Una volta mi ero imbattuta in Jacopo e nel suo amico più stretto lungo il marciapiede della strada principale del paese. Mi avviavo sola verso casa dopo aver passato il pomeriggio a giocare sul tappeto del salotto di Gloria. Nel trovarmeli davanti, a qualche decina di metri da me, ero caduta in uno stato di panico penoso. Avevo pensato di fare marcia indietro e tornare a casa di Gloria, ma l’agitazione mi aveva messo nelle gambe una frenesia insopportabile – impulso di mettermi a correre, scappare via – che mi impediva di fermarmi. E d’altro canto era già tardi, rimandando il rientro a casa avrei dovuto camminare al buio e mi sarebbero tamponate in petto altre paure. Continuai a camminare con la gola secca, fissandomi i piedi. Nell’istante in cui ero passata accanto ai loro corpi seduti a gambe tese sul marciapiede – Jacopo le incrociò, al mio passaggio, per sgombrarmi il cammino – avevo una tale arsura sulle guance che ero riuscita a pensare solo che vergogna, mi prenderanno in giro. Un secondo dopo ero già oltre, ormai salva, avevo deglutito a fatica e il brusco calo di adrenalina mi aveva stordito un poco. Imboccato il vialetto di casa avevo rilassato le dita indolenzite dalla foga con cui in strada si erano strette intorno alla borsa di plastica in cui tenevo le mie bambole. Mi era sfuggito un risolino sfinito.
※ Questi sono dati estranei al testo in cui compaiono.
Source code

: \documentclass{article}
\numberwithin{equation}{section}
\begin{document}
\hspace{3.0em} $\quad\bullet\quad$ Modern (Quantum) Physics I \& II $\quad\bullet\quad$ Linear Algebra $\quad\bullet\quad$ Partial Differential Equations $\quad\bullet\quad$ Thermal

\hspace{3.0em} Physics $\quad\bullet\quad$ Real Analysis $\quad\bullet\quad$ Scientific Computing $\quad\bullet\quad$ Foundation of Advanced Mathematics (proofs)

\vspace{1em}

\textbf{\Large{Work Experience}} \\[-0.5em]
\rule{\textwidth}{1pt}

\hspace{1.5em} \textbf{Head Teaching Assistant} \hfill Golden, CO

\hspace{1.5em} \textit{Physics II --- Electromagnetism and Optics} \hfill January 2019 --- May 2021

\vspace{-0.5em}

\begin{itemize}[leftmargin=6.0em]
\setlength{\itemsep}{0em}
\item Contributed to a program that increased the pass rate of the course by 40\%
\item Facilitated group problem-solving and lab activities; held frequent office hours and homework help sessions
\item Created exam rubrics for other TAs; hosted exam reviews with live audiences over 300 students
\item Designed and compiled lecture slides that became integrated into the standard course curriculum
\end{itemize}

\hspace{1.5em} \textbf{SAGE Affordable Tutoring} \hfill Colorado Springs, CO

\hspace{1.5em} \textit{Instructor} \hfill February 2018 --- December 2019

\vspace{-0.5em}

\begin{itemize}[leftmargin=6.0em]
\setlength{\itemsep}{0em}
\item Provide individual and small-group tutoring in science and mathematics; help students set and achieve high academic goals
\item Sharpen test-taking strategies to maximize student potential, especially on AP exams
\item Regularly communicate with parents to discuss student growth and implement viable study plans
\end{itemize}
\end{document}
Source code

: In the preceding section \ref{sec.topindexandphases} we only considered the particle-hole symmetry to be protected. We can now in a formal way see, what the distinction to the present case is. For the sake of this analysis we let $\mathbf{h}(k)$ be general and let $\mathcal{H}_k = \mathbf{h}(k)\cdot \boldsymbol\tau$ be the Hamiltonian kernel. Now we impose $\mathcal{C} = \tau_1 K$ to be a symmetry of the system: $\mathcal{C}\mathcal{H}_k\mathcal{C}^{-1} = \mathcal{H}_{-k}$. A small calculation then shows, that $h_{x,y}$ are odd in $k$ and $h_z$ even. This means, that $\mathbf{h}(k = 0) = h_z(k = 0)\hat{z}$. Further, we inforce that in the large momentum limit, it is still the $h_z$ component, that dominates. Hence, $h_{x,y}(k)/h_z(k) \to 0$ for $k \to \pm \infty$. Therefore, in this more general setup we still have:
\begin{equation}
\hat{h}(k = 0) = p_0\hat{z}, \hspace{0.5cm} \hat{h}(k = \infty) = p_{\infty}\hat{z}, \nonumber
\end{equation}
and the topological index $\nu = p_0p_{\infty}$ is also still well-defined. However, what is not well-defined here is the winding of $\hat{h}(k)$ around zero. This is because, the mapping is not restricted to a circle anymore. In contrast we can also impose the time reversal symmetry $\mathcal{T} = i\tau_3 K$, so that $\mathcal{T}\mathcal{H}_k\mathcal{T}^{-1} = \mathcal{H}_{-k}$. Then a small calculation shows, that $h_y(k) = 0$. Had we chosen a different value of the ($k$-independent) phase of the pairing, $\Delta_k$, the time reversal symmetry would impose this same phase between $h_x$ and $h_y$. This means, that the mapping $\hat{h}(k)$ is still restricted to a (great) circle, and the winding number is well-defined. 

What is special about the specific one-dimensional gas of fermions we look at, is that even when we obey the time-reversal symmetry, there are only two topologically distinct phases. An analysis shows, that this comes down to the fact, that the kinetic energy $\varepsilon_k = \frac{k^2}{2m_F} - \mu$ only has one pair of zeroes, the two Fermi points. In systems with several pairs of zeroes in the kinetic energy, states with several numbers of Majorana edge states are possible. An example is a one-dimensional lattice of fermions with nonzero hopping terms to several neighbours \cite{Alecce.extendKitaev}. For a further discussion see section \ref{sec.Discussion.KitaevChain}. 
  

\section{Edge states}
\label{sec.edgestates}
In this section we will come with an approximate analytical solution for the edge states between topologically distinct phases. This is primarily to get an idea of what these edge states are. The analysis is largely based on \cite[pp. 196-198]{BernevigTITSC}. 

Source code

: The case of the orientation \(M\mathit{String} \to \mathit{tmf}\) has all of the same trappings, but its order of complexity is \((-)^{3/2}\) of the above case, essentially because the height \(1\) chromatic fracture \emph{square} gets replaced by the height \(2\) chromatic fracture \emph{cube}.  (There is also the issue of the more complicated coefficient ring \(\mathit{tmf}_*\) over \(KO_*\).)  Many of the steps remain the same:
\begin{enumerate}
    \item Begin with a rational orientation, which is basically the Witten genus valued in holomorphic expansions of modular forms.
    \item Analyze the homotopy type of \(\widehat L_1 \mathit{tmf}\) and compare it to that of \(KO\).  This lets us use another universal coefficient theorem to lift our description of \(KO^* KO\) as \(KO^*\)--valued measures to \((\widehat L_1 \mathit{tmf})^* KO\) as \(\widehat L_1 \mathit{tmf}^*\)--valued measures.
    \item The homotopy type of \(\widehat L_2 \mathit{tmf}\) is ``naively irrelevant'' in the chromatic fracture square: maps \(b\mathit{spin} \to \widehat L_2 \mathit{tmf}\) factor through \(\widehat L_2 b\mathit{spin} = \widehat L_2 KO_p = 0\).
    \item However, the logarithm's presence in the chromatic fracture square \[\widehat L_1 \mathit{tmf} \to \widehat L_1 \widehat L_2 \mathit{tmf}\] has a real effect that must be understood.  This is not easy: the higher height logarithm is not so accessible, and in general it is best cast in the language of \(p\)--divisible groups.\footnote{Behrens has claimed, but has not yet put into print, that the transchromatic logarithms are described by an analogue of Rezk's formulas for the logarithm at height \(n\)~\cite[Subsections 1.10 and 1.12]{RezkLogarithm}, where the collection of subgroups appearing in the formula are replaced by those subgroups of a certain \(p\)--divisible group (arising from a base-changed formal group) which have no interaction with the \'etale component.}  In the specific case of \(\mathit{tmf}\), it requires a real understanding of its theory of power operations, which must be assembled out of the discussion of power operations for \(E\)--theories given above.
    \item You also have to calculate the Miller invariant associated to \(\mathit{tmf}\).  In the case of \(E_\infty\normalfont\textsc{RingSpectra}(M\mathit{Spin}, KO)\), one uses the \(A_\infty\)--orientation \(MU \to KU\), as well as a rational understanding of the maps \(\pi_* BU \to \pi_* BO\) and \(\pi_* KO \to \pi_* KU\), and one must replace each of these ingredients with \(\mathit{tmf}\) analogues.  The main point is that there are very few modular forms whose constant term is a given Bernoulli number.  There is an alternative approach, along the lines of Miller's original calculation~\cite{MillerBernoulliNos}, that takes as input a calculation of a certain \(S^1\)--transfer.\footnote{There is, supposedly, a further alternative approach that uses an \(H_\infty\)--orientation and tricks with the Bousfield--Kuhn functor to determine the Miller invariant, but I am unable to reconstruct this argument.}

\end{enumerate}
In quel momento Jacopo era seduto a terra a gambe divaricate, nella luce silenziosa della radura, a qualche passo da me. Con le mani si indaffarava a mettere insieme lunghe assi di legno servendosi di una corda che teneva scompostamente lungo le braccia. Forse costruiva una slitta. Io dovetti far rumore con gli stivali, perché lui alzò lesto lo sguardo nella mia direzione e, la sigaretta stretta tra le labbra livide di freddo, mi rivolse un sorriso osceno.
“Ciao bimba. Da dove vieni?”
Il cuore mi pulsava nelle orecchie come una ferita calda.
“Dalle collinette.”
“E che ci fai qui?”
“Non so tornare indietro”, risposi articolando a fatica le sillabe per l’intorpidimento delle labbra.
Spalancò gli occhi divertito, poi disse: “Oh, ti accompagno. Aspetta un attimo.“
Si alzò da terra grossolanamente, e piegando il busto in avanti prese a raccattare in qualche maniera le assi di legno ancora slegate spingendole contro la facciata della capanna. Si inclinò, al punto che il giaccone corto e logoro che indossava si sollevò, scoprendo prima la pelle bianca della schiena, e poi la linea in mezzo ai glutei. Gli eccessi adiposi ai lati della vita schizzarono fuori dalla cintura dei jeans troppo serrata. Mi fece pensare a un animale goffo, ma pieno di brutalità. Eppure non riuscivo a distogliere gli occhi da quella linea scura in fondo alla schiena, smisi perfino di avere paura. Anche nella profondità del bosco, poco dopo, mentre Jacopo mi scortava fischiettando verso le collinette con il suo passo pesante e sgraziato, lo seguii docile e silenziosa con un sorriso quieto.
Quando, infine, mi lasciò al confine del bosco, mi strinse il mento con la mano e disse allegro “ciao bel musino”, avvertii un calore placido in pancia e restai ferma, svagata, a fissarlo mentre tornava sui suoi passi.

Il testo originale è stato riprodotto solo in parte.